For the last 3 months or so, the boys have been coming over to our house to build a village in our backyard. The houses are tiny and made only of natural materials and occasionally string. To others, these houses would be called fairy houses, though of course the boys (ages 7-11) call them (tiny) Native American houses. The “game” of building the village has progressively become more and more intricate and involved.
They now have a system of money (tiny fossils that are sorted from our playground pea gravel), names, totems, territories, and even jobs. One child is the toolmaker and sits in the corner (for safety) with his pocket knife (knife safety learned in AFiN) and whittles tiny tools for the other kids to “buy” with their fossils. One child makes boats (tiny ones – 3 inches long – complete with miniscule paddles). One weaves rope nests and “emergency rings” which seem to be similar to life preservers. One child digs new hobbit-style home sites. One scouts for fallen bark to make roofs out of.
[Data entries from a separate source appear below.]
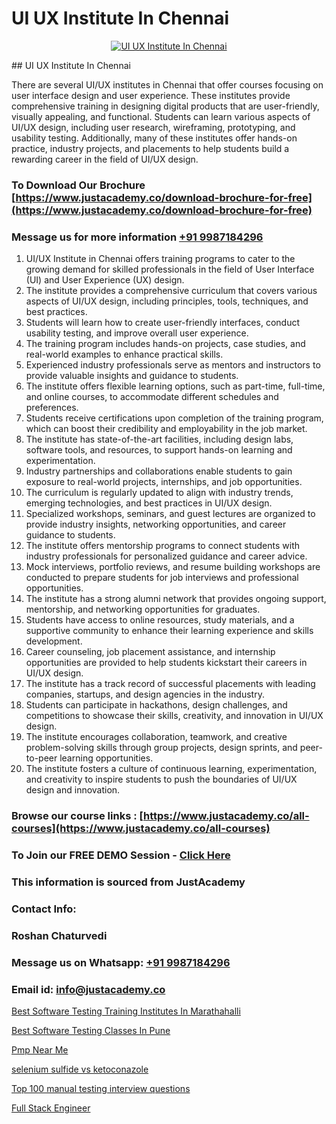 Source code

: # UI UX Institute In Chennai

<p align="center">
  <a href="https://justacademy.co/all-courses">
    <img src="https://i.ibb.co/P5KtSQ2/ui-ux.png" alt="UI UX Institute In Chennai">
  </a>
</p>
## UI UX Institute In Chennai

There are several UI/UX institutes in Chennai that offer courses focusing on user interface design and user experience. These institutes provide comprehensive training in designing digital products that are user-friendly, visually appealing, and functional. Students can learn various aspects of UI/UX design, including user research, wireframing, prototyping, and usability testing. Additionally, many of these institutes offer hands-on practice, industry projects, and placements to help students build a rewarding career in the field of UI/UX design.
### To Download Our Brochure [https://www.justacademy.co/download-brochure-for-free](https://www.justacademy.co/download-brochure-for-free)
### Message us for more information [+91 9987184296](https://api.whatsapp.com/send?phone=919987184296)
1) UI/UX Institute in Chennai offers training programs to cater to the growing demand for skilled professionals in the field of User Interface (UI) and User Experience (UX) design.
2) The institute provides a comprehensive curriculum that covers various aspects of UI/UX design, including principles, tools, techniques, and best practices.
3) Students will learn how to create user-friendly interfaces, conduct usability testing, and improve overall user experience.
4) The training program includes hands-on projects, case studies, and real-world examples to enhance practical skills.
5) Experienced industry professionals serve as mentors and instructors to provide valuable insights and guidance to students.
6) The institute offers flexible learning options, such as part-time, full-time, and online courses, to accommodate different schedules and preferences.
7) Students receive certifications upon completion of the training program, which can boost their credibility and employability in the job market.
8) The institute has state-of-the-art facilities, including design labs, software tools, and resources, to support hands-on learning and experimentation.
9) Industry partnerships and collaborations enable students to gain exposure to real-world projects, internships, and job opportunities.
10) The curriculum is regularly updated to align with industry trends, emerging technologies, and best practices in UI/UX design.
11) Specialized workshops, seminars, and guest lectures are organized to provide industry insights, networking opportunities, and career guidance to students.
12) The institute offers mentorship programs to connect students with industry professionals for personalized guidance and career advice.
13) Mock interviews, portfolio reviews, and resume building workshops are conducted to prepare students for job interviews and professional opportunities.
14) The institute has a strong alumni network that provides ongoing support, mentorship, and networking opportunities for graduates.
15) Students have access to online resources, study materials, and a supportive community to enhance their learning experience and skills development.
16) Career counseling, job placement assistance, and internship opportunities are provided to help students kickstart their careers in UI/UX design.
17) The institute has a track record of successful placements with leading companies, startups, and design agencies in the industry.
18) Students can participate in hackathons, design challenges, and competitions to showcase their skills, creativity, and innovation in UI/UX design.
19) The institute encourages collaboration, teamwork, and creative problem-solving skills through group projects, design sprints, and peer-to-peer learning opportunities.
20) The institute fosters a culture of continuous learning, experimentation, and creativity to inspire students to push the boundaries of UI/UX design and innovation.

### Browse our course links : [https://www.justacademy.co/all-courses](https://www.justacademy.co/all-courses) 
### To Join our FREE DEMO Session - [Click Here](https://www.justacademy.co/register-for-course-demo)


### This information is sourced from JustAcademy
### Contact Info:
### Roshan Chaturvedi
### Message us on Whatsapp: [+91 9987184296](https://api.whatsapp.com/send?phone=919987184296)
### Email id: [info@justacademy.co](mailto:info@justacademy.co)
                
[Best Software Testing Training Institutes In Marathahalli](https://www.linkedin.com/pulse/best-software-testing-training-institutes-chule?trackingId=j8LnQyraRiGjW5mJE273Xw%3D%3D&lipi=urn%3Ali%3Apage%3Ad_flagship3_company_admin%3B8iJAXExGSpWzkSgodJb9Bg%3D%3D)

[Best Software Testing Classes In Pune](https://www.linkedin.com/pulse/best-software-testing-classes-pune-justacademy-coimbatore-lmxye?trackingId=mAIJVW9wMgXQqcKgnP0sew%3D%3D&lipi=urn%3Ali%3Apage%3Ad_flagship3_company_admin%3B7mNmKz24Tx%2BfRDkV0HwLig%3D%3D)

[Pmp Near Me](https://medium.com/@kumarishimmi99/pmp-near-me-6be9b6c99420)

[selenium sulfide vs ketoconazole](https://medium.com/@abhidnya.1068/selenium-sulfide-vs-ketoconazole-1ae0b03fd5cd)

[Top 100 manual testing interview questions](https://justacademyin.github.io/justacademy/top-100-manual-testing-interview-questions)

[Full Stack Engineer](https://justacademyin.github.io/Articles/Full-Stack-Engineer)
The storyline also includes wolves that attack the village at night (raccoons, squirrels, our dog – anything that ransacks the village while the kids are not in the yard.) Now the boys are establishing a second village that they can trade with. And so the game will continue until the mosquitos chase the kids out of our yard until next fall.
About a month into the game, our local botanical gardens, Zilker Botanical Gardens, announced that they were going to have a fairy house architecture exhibit. Individuals or teams could enter their houses in either the professional category (architects, builders) or the amateur category (kids, garden clubs, families, etc…). This was the perfect event to extend the creative activity that many of the AFiN kids had been working on with their “Tiny Native American village.” So I entered AFiN into the amateur category and Zilker Botanical Gardens gave us a large area with plenty of space for everyone who wanted to participate.
AFiN met at our house to build the week before the fairy houses were to be installed at the botanical gardens. Then the following Saturday, everyone brought their fairy houses and “landscaping” materials to Zilker Botanical Gardens to install them into the space we were assigned.installation I
Throughout the months of March, April and May, the fairy houses will be on display at Zilker Botanical Gardens. There are many themed events surrounding the project such as fairy garden design lessons and a garden tea party. The first event after the houses were installed was a night walk through the new fairy villages. The houses and paths were lit up, and there was music and dancing for the kids. A few of the boys (too big to dance with fairies) spent the whole evening proudly giving tours of their fairy village.
Fairy house building is an inexpensive, hands-on, open ended, creative activity that kids can do just about anywhere outside. And as AFiN discovered, designing and building structures appeals to almost any age and definitely to both genders.